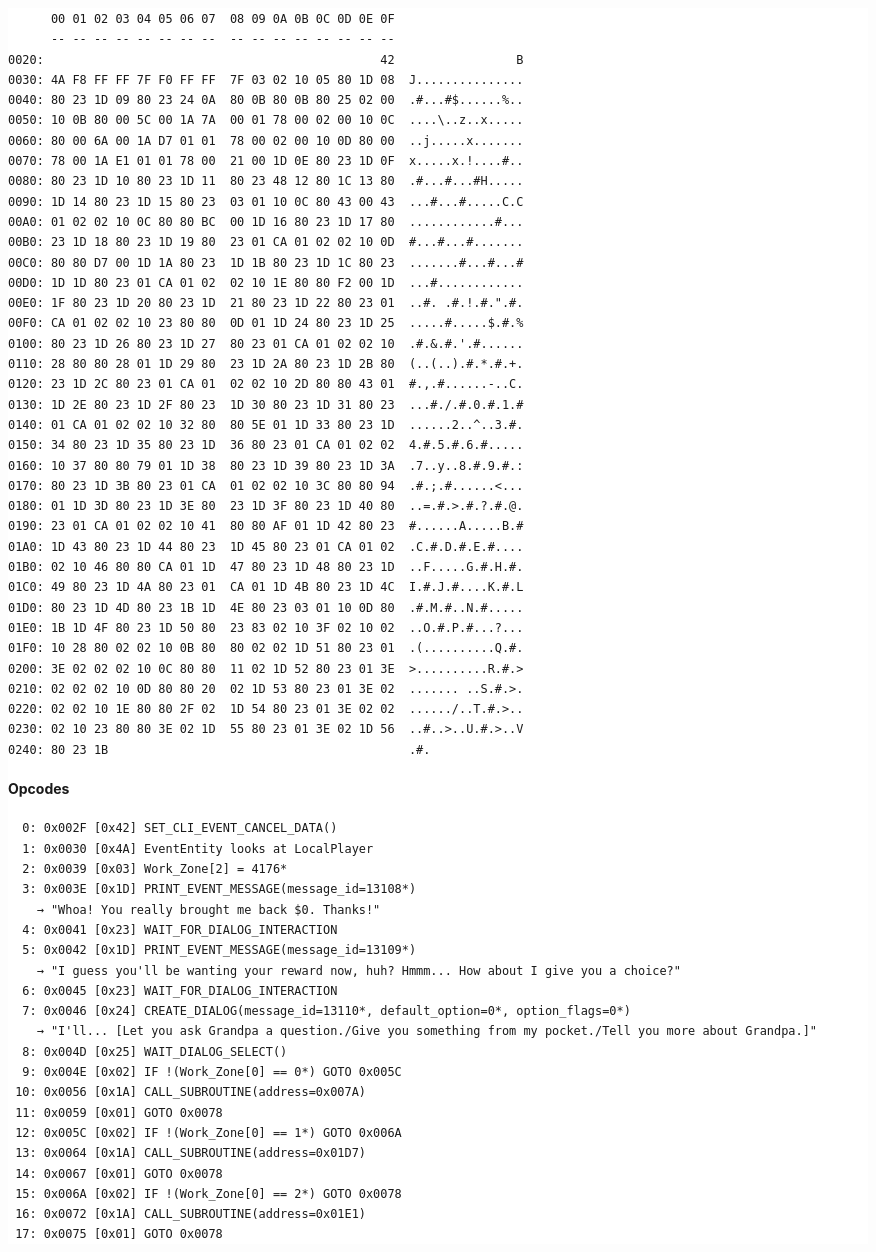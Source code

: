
 ```
      00 01 02 03 04 05 06 07  08 09 0A 0B 0C 0D 0E 0F
      -- -- -- -- -- -- -- --  -- -- -- -- -- -- -- --
0020:                                               42                 B
0030: 4A F8 FF FF 7F F0 FF FF  7F 03 02 10 05 80 1D 08  J...............
0040: 80 23 1D 09 80 23 24 0A  80 0B 80 0B 80 25 02 00  .#...#$......%..
0050: 10 0B 80 00 5C 00 1A 7A  00 01 78 00 02 00 10 0C  ....\..z..x.....
0060: 80 00 6A 00 1A D7 01 01  78 00 02 00 10 0D 80 00  ..j.....x.......
0070: 78 00 1A E1 01 01 78 00  21 00 1D 0E 80 23 1D 0F  x.....x.!....#..
0080: 80 23 1D 10 80 23 1D 11  80 23 48 12 80 1C 13 80  .#...#...#H.....
0090: 1D 14 80 23 1D 15 80 23  03 01 10 0C 80 43 00 43  ...#...#.....C.C
00A0: 01 02 02 10 0C 80 80 BC  00 1D 16 80 23 1D 17 80  ............#...
00B0: 23 1D 18 80 23 1D 19 80  23 01 CA 01 02 02 10 0D  #...#...#.......
00C0: 80 80 D7 00 1D 1A 80 23  1D 1B 80 23 1D 1C 80 23  .......#...#...#
00D0: 1D 1D 80 23 01 CA 01 02  02 10 1E 80 80 F2 00 1D  ...#............
00E0: 1F 80 23 1D 20 80 23 1D  21 80 23 1D 22 80 23 01  ..#. .#.!.#.".#.
00F0: CA 01 02 02 10 23 80 80  0D 01 1D 24 80 23 1D 25  .....#.....$.#.%
0100: 80 23 1D 26 80 23 1D 27  80 23 01 CA 01 02 02 10  .#.&.#.'.#......
0110: 28 80 80 28 01 1D 29 80  23 1D 2A 80 23 1D 2B 80  (..(..).#.*.#.+.
0120: 23 1D 2C 80 23 01 CA 01  02 02 10 2D 80 80 43 01  #.,.#......-..C.
0130: 1D 2E 80 23 1D 2F 80 23  1D 30 80 23 1D 31 80 23  ...#./.#.0.#.1.#
0140: 01 CA 01 02 02 10 32 80  80 5E 01 1D 33 80 23 1D  ......2..^..3.#.
0150: 34 80 23 1D 35 80 23 1D  36 80 23 01 CA 01 02 02  4.#.5.#.6.#.....
0160: 10 37 80 80 79 01 1D 38  80 23 1D 39 80 23 1D 3A  .7..y..8.#.9.#.:
0170: 80 23 1D 3B 80 23 01 CA  01 02 02 10 3C 80 80 94  .#.;.#......<...
0180: 01 1D 3D 80 23 1D 3E 80  23 1D 3F 80 23 1D 40 80  ..=.#.>.#.?.#.@.
0190: 23 01 CA 01 02 02 10 41  80 80 AF 01 1D 42 80 23  #......A.....B.#
01A0: 1D 43 80 23 1D 44 80 23  1D 45 80 23 01 CA 01 02  .C.#.D.#.E.#....
01B0: 02 10 46 80 80 CA 01 1D  47 80 23 1D 48 80 23 1D  ..F.....G.#.H.#.
01C0: 49 80 23 1D 4A 80 23 01  CA 01 1D 4B 80 23 1D 4C  I.#.J.#....K.#.L
01D0: 80 23 1D 4D 80 23 1B 1D  4E 80 23 03 01 10 0D 80  .#.M.#..N.#.....
01E0: 1B 1D 4F 80 23 1D 50 80  23 83 02 10 3F 02 10 02  ..O.#.P.#...?...
01F0: 10 28 80 02 02 10 0B 80  80 02 02 1D 51 80 23 01  .(..........Q.#.
0200: 3E 02 02 02 10 0C 80 80  11 02 1D 52 80 23 01 3E  >..........R.#.>
0210: 02 02 02 10 0D 80 80 20  02 1D 53 80 23 01 3E 02  ....... ..S.#.>.
0220: 02 02 10 1E 80 80 2F 02  1D 54 80 23 01 3E 02 02  ....../..T.#.>..
0230: 02 10 23 80 80 3E 02 1D  55 80 23 01 3E 02 1D 56  ..#..>..U.#.>..V
0240: 80 23 1B                                          .#.             
```

#### Opcodes

```
  0: 0x002F [0x42] SET_CLI_EVENT_CANCEL_DATA()
  1: 0x0030 [0x4A] EventEntity looks at LocalPlayer
  2: 0x0039 [0x03] Work_Zone[2] = 4176*
  3: 0x003E [0x1D] PRINT_EVENT_MESSAGE(message_id=13108*)
    → "Whoa! You really brought me back $0. Thanks!"
  4: 0x0041 [0x23] WAIT_FOR_DIALOG_INTERACTION
  5: 0x0042 [0x1D] PRINT_EVENT_MESSAGE(message_id=13109*)
    → "I guess you'll be wanting your reward now, huh? Hmmm... How about I give you a choice?"
  6: 0x0045 [0x23] WAIT_FOR_DIALOG_INTERACTION
  7: 0x0046 [0x24] CREATE_DIALOG(message_id=13110*, default_option=0*, option_flags=0*)
    → "I'll... [Let you ask Grandpa a question./Give you something from my pocket./Tell you more about Grandpa.]"
  8: 0x004D [0x25] WAIT_DIALOG_SELECT()
  9: 0x004E [0x02] IF !(Work_Zone[0] == 0*) GOTO 0x005C
 10: 0x0056 [0x1A] CALL_SUBROUTINE(address=0x007A)
 11: 0x0059 [0x01] GOTO 0x0078
 12: 0x005C [0x02] IF !(Work_Zone[0] == 1*) GOTO 0x006A
 13: 0x0064 [0x1A] CALL_SUBROUTINE(address=0x01D7)
 14: 0x0067 [0x01] GOTO 0x0078
 15: 0x006A [0x02] IF !(Work_Zone[0] == 2*) GOTO 0x0078
 16: 0x0072 [0x1A] CALL_SUBROUTINE(address=0x01E1)
 17: 0x0075 [0x01] GOTO 0x0078
```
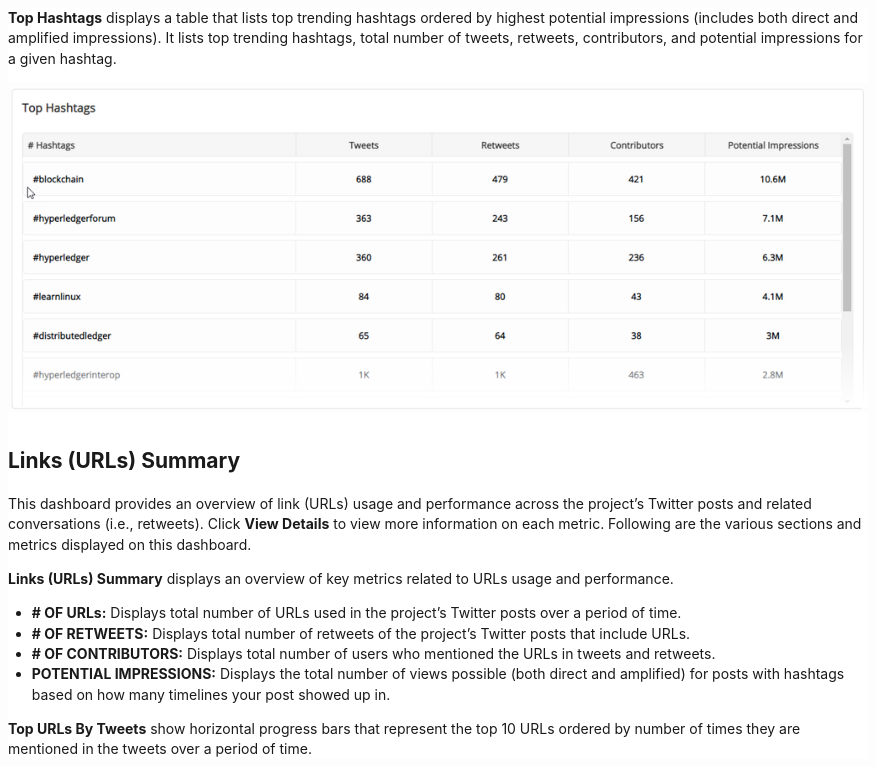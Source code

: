**Top Hashtags** displays a table that lists top trending hashtags ordered by highest potential impressions \(includes both direct and amplified impressions\). It lists top trending hashtags, total number of tweets, retweets, contributors, and potential impressions for a given hashtag.

![Top Hashtags](../../.gitbook/assets/top-hashtags-table.png)

## Links \(URLs\) Summary

This dashboard provides an overview of link \(URLs\) usage and performance across the project’s Twitter posts and related conversations \(i.e., retweets\). Click **View Details** to view more information on each metric. Following are the various sections and metrics displayed on this dashboard.

**Links \(URLs\) Summary** displays an overview of key metrics related to URLs usage and performance.

* **\# OF URLs:** Displays total number of URLs used in the project’s Twitter posts over a period of time.
* **\# OF RETWEETS:** Displays total number of retweets of the project’s Twitter posts that include URLs.
* **\# OF CONTRIBUTORS:** Displays total number of users who mentioned the URLs in tweets and retweets.
* **POTENTIAL IMPRESSIONS:** Displays the total number of views possible \(both direct and amplified\) for posts with hashtags based on how many timelines your post showed up in.

**Top URLs By Tweets** show horizontal progress bars that represent the top 10 URLs ordered by number of times they are mentioned in the tweets over a period of time.
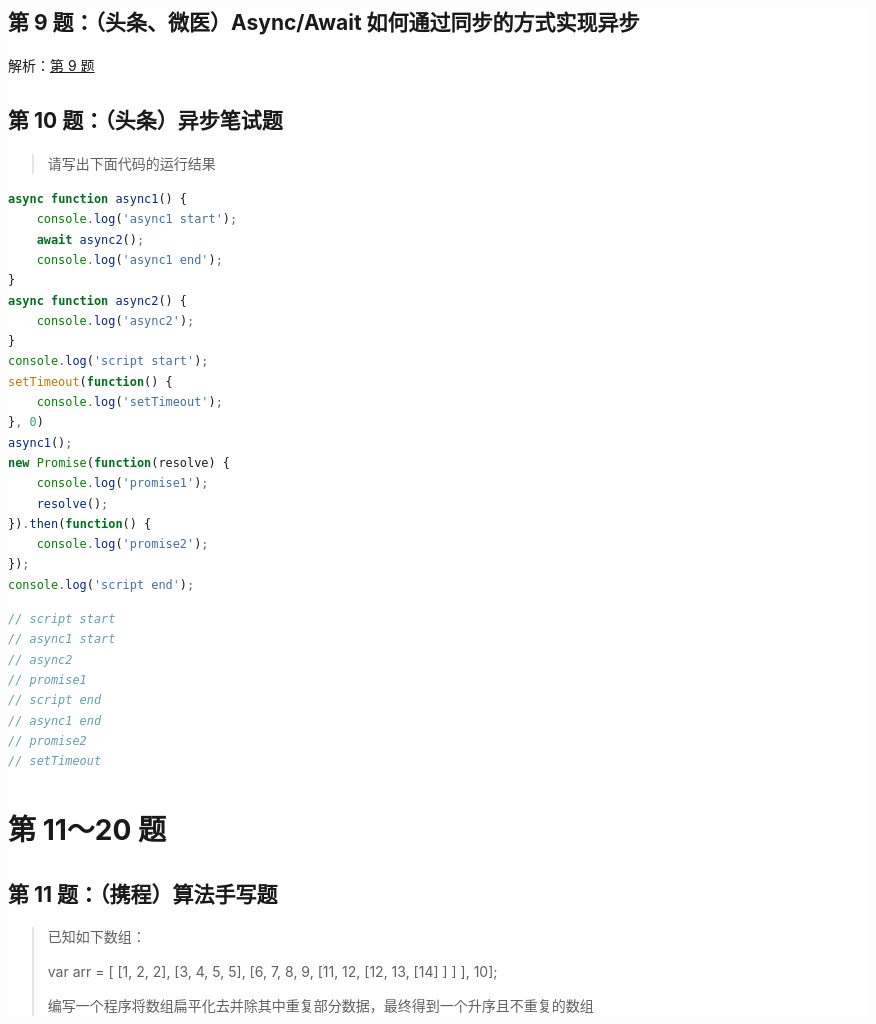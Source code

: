 ## 第 9 题：（头条、微医）Async/Await 如何通过同步的方式实现异步

解析：[第 9 题](https://github.com/Advanced-Frontend/Daily-Interview-Question/issues/156)

## 第 10 题：（头条）异步笔试题

>   请写出下面代码的运行结果

```js
async function async1() {
    console.log('async1 start');
    await async2();
    console.log('async1 end');
}
async function async2() {
    console.log('async2');
}
console.log('script start');
setTimeout(function() {
    console.log('setTimeout');
}, 0)
async1();
new Promise(function(resolve) {
    console.log('promise1');
    resolve();
}).then(function() {
    console.log('promise2');
});
console.log('script end');
```

```js
// script start 
// async1 start
// async2 
// promise1
// script end
// async1 end
// promise2
// setTimeout
```



# 第 11～20 题

## 第 11 题：（携程）算法手写题

>   已知如下数组：
>
>   var arr = [ [1, 2, 2], [3, 4, 5, 5], [6, 7, 8, 9, [11, 12, [12, 13, [14] ] ] ], 10];
>
>   编写一个程序将数组扁平化去并除其中重复部分数据，最终得到一个升序且不重复的数组
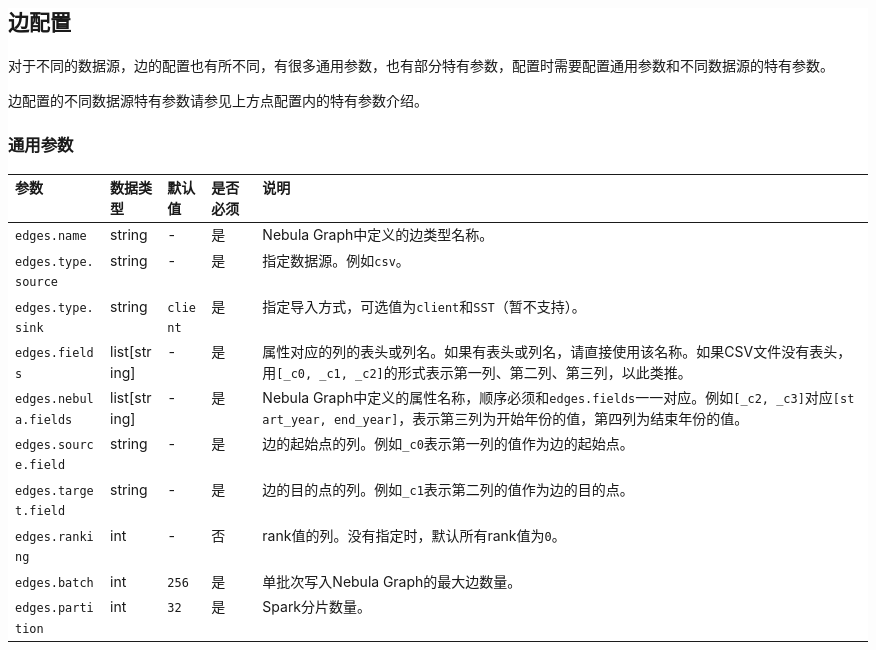 ## 边配置

对于不同的数据源，边的配置也有所不同，有很多通用参数，也有部分特有参数，配置时需要配置通用参数和不同数据源的特有参数。

边配置的不同数据源特有参数请参见上方点配置内的特有参数介绍。

### 通用参数

|参数|数据类型|默认值|是否必须|说明|
|:---|:---|:---|:---|:---|
|`edges.name`| string|-|是|Nebula Graph中定义的边类型名称。|
|`edges.type.source`|string|-|是|指定数据源。例如`csv`。|
|`edges.type.sink`|string|`client`|是|指定导入方式，可选值为`client`和`SST`（暂不支持）。|
|`edges.fields`|list\[string\]|-|是|属性对应的列的表头或列名。如果有表头或列名，请直接使用该名称。如果CSV文件没有表头，用`[_c0, _c1, _c2]`的形式表示第一列、第二列、第三列，以此类推。|
|`edges.nebula.fields`|list\[string\]|-|是|Nebula Graph中定义的属性名称，顺序必须和`edges.fields`一一对应。例如`[_c2, _c3]`对应`[start_year, end_year]`，表示第三列为开始年份的值，第四列为结束年份的值。|
|`edges.source.field`|string|-|是|边的起始点的列。例如`_c0`表示第一列的值作为边的起始点。|
|`edges.target.field`|string|-|是|边的目的点的列。例如`_c1`表示第二列的值作为边的目的点。|
|`edges.ranking`|int|-|否|rank值的列。没有指定时，默认所有rank值为`0`。|
|`edges.batch`|int|`256`|是|单批次写入Nebula Graph的最大边数量。|
|`edges.partition`|int|`32`|是|Spark分片数量。|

++++++

*What you should do*: Please report all lines in the entries where "more" appears.

*Result for this task*:
    → "I'll... [Let you ask Grandpa a question./Give you something from my pocket./Tell you more about Grandpa.]"
This dashboard provides an overview of link \(URLs\) usage and performance across the project’s Twitter posts and related conversations \(i.e., retweets\). Click **View Details** to view more information on each metric. Following are the various sections and metrics displayed on this dashboard.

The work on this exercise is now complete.